Dogs can smell stress in our breath and sweat, enabling them to calm PTSD and anxiety sufferers before debilitating attacks happen, researchers say
- The canine nose has long been known for detecting physical ailments like cancer, but animal specialists have now found dogs can smell stress in breath and sweat
- This means they can be trained to preemptively offer comfort to sufferers of psychological illnesses like PTSD, to prevent attacks and improve quality of life

On a walk and when I let her off the lead, my Labrador Jip will pick up a scent and she’s off, on the trail of something that none of my senses can detect, with an urgency I cannot understand.
Deborah Debes, a canine behaviour specialist with a certificate in pet psychology, who runs Hong Kong’s DogManGoWoof dog training service, explains why. Dogs have such a strong sense of smell, she says, that they can tell when we are coming home by smelling us before we have even set foot in the door.
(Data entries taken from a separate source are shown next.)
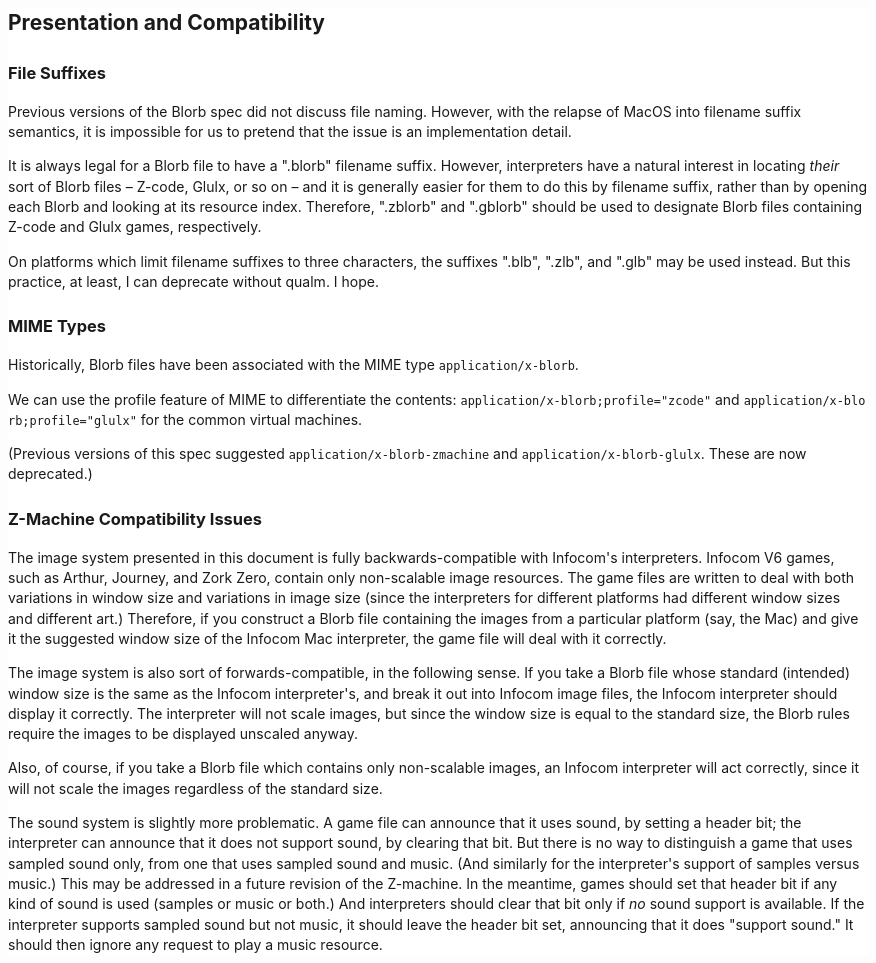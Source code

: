 ## Presentation and Compatibility

### File Suffixes

Previous versions of the Blorb spec did not discuss file naming. However, with the relapse of MacOS into filename suffix semantics, it is impossible for us to pretend that the issue is an implementation detail.

It is always legal for a Blorb file to have a ".blorb" filename suffix. However, interpreters have a natural interest in locating <em>their</em> sort of Blorb files – Z-code, Glulx, or so on – and it is generally easier for them to do this by filename suffix, rather than by opening each Blorb and looking at its resource index. Therefore, ".zblorb" and ".gblorb" should be used to designate Blorb files containing Z-code and Glulx games, respectively.

On platforms which limit filename suffixes to three characters, the suffixes ".blb", ".zlb", and ".glb" may be used instead. But this practice, at least, I can deprecate without qualm. I hope.

### MIME Types

Historically, Blorb files have been associated with the MIME type <code>application/x-blorb</code>.

We can use the profile feature of MIME to differentiate the contents: <code>application/x-blorb;profile="zcode"</code> and <code>application/x-blorb;profile="glulx"</code> for the common virtual machines.

(Previous versions of this spec suggested <code>application/x-blorb-zmachine</code> and <code>application/x-blorb-glulx</code>. These are now deprecated.)

### Z-Machine Compatibility Issues

The image system presented in this document is fully backwards-compatible with Infocom's interpreters. Infocom V6 games, such as Arthur, Journey, and Zork Zero, contain only non-scalable image resources. The game files are written to deal with both variations in window size and variations in image size (since the interpreters for different platforms had different window sizes and different art.) Therefore, if you construct a Blorb file containing the images from a particular platform (say, the Mac) and give it the suggested window size of the Infocom Mac interpreter, the game file will deal with it correctly.

The image system is also sort of forwards-compatible, in the following sense. If you take a Blorb file whose standard (intended) window size is the same as the Infocom interpreter's, and break it out into Infocom image files, the Infocom interpreter should display it correctly. The interpreter will not scale images, but since the window size is equal to the standard size, the Blorb rules require the images to be displayed unscaled anyway.

Also, of course, if you take a Blorb file which contains only non-scalable images, an Infocom interpreter will act correctly, since it will not scale the images regardless of the standard size.

The sound system is slightly more problematic. A game file can announce that it uses sound, by setting a header bit; the interpreter can announce that it does not support sound, by clearing that bit. But there is no way to distinguish a game that uses sampled sound only, from one that uses sampled sound and music. (And similarly for the interpreter's support of samples versus music.) This may be addressed in a future revision of the Z-machine. In the meantime, games should set that header bit if any kind of sound is used (samples or music or both.) And interpreters should clear that bit only if <em>no</em> sound support is available. If the interpreter supports sampled sound but not music, it should leave the header bit set, announcing that it does "support sound." It should then ignore any request to play a music resource.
A dog’s nose is thousands of times more sensitive than ours, Debes says, with up to 300 million scent receptors compared to a human’s 5 million to 6 million. The area of the canine brain related to the sense of smell is roughly 40 times bigger than a human’s.
Understanding the extent of a dog’s sense of smell – a superpower that has been harnessed to detect illicit drugs, ivory, weapons, missing people and bodies – drives the work of animal psychologist Dr Clara Wilson at Queen’s University Belfast, in Northern Ireland.

She recently led a study on dogs’ ability to sniff out human stress and why and how this might be useful.